Rapid Social Systems Research with Machine Learning
Carnegie Mellon University 2015
It is difficult to map locations of limited infrastructure or increased danger. Satellite, via community platforms such as OpenStreetMap, is the primary method. Ground truth data collection, however is difficult and expensive. My repeated mapping of Mogadishu, for example, required dozens of people, technical support, and months of work. So if a disaster or act of social violence necessitates a rapid 'big picture' understanding of what is happening and where - how can we do this faster? More importantly, how can we do this in a way that is less culturally subjective and universal?
Goal
In my current design research, I seek new methods to quickly understand complex environments. One output of this research is the fusion of machine learning and social network analysis with urban photography.
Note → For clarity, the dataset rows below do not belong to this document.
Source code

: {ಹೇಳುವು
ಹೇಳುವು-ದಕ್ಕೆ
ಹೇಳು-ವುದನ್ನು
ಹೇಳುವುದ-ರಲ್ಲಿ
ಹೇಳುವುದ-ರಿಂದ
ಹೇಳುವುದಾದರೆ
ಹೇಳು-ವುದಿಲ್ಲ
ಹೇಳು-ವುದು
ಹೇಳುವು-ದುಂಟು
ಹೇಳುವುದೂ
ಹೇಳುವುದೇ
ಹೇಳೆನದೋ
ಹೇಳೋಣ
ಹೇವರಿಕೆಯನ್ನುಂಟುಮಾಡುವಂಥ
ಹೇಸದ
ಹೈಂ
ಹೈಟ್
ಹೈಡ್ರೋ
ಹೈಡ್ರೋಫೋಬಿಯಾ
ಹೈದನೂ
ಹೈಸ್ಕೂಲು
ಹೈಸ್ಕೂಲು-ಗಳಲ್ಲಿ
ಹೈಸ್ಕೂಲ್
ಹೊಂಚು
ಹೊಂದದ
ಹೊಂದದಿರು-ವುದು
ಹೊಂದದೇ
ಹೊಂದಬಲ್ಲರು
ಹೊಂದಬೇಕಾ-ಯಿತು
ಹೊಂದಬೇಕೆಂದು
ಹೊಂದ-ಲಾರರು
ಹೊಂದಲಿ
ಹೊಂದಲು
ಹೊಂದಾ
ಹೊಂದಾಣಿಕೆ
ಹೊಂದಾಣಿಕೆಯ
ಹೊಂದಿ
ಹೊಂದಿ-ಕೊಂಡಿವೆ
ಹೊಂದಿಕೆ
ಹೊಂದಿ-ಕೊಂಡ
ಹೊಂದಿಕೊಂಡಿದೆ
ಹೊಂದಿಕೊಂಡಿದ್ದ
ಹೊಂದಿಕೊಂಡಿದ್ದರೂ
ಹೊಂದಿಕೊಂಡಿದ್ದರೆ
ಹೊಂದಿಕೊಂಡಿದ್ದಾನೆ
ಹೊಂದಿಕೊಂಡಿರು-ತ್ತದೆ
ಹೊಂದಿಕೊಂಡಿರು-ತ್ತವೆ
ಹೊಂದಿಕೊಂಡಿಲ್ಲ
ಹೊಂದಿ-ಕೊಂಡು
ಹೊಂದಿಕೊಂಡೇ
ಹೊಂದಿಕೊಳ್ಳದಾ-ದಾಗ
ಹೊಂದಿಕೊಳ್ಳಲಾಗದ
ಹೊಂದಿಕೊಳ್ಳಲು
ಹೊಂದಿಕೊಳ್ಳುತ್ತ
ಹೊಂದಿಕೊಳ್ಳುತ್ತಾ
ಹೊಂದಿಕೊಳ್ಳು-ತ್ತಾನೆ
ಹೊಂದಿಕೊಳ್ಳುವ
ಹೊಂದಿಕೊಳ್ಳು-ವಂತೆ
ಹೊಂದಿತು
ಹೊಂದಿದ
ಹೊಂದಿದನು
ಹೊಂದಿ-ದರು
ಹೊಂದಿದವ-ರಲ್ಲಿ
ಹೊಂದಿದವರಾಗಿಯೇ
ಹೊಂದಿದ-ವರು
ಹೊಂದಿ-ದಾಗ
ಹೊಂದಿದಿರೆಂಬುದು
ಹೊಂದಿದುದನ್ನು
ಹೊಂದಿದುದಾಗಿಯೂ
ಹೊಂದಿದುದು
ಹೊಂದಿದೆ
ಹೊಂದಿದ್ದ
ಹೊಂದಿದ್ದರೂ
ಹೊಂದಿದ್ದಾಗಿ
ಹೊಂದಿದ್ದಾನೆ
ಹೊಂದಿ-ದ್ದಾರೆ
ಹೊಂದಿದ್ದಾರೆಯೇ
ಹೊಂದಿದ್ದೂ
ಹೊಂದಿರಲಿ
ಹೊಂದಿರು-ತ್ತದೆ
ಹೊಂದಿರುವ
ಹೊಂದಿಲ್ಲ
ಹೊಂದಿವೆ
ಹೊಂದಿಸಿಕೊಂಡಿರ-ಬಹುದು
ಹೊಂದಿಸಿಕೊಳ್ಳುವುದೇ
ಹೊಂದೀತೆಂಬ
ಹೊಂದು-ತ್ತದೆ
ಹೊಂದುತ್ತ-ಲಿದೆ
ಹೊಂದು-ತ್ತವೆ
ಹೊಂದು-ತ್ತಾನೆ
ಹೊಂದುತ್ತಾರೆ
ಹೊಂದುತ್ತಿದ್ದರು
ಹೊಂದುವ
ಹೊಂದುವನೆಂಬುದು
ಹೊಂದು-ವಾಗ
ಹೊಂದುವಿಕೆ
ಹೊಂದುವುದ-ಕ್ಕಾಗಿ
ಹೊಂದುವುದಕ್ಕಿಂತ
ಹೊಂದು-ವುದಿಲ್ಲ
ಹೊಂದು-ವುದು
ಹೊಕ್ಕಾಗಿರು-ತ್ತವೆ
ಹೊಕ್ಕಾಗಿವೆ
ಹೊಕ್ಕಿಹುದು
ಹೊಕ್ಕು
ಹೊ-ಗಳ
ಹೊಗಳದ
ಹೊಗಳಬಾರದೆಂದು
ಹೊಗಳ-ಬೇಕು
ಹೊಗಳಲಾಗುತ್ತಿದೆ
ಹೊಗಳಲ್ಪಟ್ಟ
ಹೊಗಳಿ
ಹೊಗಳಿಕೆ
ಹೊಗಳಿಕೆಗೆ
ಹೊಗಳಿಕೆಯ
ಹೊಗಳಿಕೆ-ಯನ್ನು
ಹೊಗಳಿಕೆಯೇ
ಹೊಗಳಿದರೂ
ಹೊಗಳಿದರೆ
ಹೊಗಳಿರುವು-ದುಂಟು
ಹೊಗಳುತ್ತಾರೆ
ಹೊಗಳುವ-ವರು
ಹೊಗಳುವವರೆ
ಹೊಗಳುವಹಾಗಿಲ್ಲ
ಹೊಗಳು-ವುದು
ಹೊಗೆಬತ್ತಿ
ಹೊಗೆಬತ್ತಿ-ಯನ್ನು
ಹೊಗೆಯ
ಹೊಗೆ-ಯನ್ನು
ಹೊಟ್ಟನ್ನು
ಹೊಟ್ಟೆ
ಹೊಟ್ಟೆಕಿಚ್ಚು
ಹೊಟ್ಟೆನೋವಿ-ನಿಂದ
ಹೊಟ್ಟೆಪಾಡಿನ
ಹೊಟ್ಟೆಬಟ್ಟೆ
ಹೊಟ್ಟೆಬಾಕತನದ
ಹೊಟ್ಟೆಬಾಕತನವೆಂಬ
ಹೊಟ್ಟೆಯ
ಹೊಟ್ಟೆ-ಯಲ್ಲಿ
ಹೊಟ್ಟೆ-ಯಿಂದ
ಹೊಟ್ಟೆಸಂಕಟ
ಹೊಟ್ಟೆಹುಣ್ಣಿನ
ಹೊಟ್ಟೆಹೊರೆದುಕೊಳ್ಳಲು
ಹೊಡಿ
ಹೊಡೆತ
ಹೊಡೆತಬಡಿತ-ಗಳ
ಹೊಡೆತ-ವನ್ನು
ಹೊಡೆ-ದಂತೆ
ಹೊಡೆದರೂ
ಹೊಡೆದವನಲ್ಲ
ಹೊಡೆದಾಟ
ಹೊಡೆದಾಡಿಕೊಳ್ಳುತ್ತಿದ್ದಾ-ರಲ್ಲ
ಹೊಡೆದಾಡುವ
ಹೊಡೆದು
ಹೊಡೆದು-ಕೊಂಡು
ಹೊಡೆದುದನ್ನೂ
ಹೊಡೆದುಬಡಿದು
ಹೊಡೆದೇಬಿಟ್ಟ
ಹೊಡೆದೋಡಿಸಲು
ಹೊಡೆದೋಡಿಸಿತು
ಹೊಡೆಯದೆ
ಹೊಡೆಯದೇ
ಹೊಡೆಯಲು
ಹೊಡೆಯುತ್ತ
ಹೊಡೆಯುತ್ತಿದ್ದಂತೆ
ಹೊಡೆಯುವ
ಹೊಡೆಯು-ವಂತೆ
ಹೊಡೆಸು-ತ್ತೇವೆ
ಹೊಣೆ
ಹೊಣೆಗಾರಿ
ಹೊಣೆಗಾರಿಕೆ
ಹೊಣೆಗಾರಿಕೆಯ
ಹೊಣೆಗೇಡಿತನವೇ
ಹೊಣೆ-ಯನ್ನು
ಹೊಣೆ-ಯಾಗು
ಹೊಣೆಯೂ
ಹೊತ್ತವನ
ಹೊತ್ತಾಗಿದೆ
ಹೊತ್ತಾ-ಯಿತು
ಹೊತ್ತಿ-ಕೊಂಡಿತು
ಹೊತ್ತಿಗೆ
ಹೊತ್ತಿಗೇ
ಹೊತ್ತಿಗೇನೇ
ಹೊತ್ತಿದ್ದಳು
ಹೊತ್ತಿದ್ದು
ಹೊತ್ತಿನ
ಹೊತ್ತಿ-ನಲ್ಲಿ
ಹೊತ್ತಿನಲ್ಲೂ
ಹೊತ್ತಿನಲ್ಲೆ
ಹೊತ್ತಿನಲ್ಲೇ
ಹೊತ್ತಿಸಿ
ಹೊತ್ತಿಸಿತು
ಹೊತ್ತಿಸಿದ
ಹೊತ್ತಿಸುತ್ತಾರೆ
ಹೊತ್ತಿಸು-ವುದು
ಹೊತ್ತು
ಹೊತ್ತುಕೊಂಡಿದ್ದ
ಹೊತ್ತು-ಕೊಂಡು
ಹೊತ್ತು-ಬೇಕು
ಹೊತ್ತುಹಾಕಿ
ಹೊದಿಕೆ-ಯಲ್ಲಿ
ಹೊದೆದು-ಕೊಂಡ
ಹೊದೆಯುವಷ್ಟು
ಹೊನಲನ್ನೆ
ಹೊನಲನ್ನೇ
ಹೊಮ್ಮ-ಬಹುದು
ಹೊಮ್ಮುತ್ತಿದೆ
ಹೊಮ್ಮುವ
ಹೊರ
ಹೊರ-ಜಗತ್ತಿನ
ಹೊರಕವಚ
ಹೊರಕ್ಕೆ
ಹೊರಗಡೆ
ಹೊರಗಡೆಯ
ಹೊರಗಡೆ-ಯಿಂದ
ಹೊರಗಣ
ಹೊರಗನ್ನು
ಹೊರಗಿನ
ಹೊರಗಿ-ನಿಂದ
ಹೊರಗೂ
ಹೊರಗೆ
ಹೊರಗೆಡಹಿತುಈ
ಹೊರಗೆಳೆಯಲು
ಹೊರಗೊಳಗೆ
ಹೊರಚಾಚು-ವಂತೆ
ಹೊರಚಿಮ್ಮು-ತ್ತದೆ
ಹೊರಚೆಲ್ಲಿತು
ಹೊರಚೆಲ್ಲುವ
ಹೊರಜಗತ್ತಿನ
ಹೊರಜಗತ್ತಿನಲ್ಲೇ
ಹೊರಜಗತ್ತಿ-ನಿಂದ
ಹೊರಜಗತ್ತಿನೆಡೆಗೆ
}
The objective of this work is to move away from the rigidity of discrete computational data within complex environments (which frequently contains deep cultural bias) and to utilize the fluid and subjective content of photography as data within urban computation.
Result
This work has generated an urban systems map that captures the shape and composition of neighborhoods relative to the variety of source data (see above). It also captures the non-geographic organizational composition of urban systems - such as a measure of robustness. Possible applications include rapid urban assessments, culturally relevant indicator determination for economic or health appraisals, and rapid infrastructure mapping for emergency and humanitarian relief.
Methodology
3,000 personally collected images from Mogadishu were processed via CAFFE. The machine learning classifications were not culturally tuned to the content of the images, and that work remains for the next iteration, but are derived via a random and generic classifier using the MIT CSAIL places library. This work was assisted by Geoffrey Morgan.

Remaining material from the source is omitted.